### Problem to solve:
The records below are to be repeated in full, exactly as they are.

### Data supplied:
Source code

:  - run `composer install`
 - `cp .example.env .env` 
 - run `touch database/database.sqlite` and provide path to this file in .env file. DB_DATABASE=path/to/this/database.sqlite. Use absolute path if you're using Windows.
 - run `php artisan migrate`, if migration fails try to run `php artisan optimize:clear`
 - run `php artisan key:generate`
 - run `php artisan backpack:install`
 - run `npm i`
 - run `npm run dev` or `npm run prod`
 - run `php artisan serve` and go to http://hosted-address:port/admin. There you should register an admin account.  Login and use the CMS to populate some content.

### Response box:
Source code

:  - run `composer install`
 - `cp .example.env .env` 
 - run `touch database/database.sqlite` and provide path to this file in .env file. DB_DATABASE=path/to/this/database.sqlite. Use absolute path if you're using Windows.
 - run `php artisan migrate`, if migration fails try to run `php artisan optimize:clear`
 - run `php artisan key:generate`
 - run `php artisan backpack:install`
 - run `npm i`
 - run `npm run dev` or `npm run prod`
 - run `php artisan serve` and go to http://hosted-address:port/admin. There you should register an admin account.  Login and use the CMS to populate some content.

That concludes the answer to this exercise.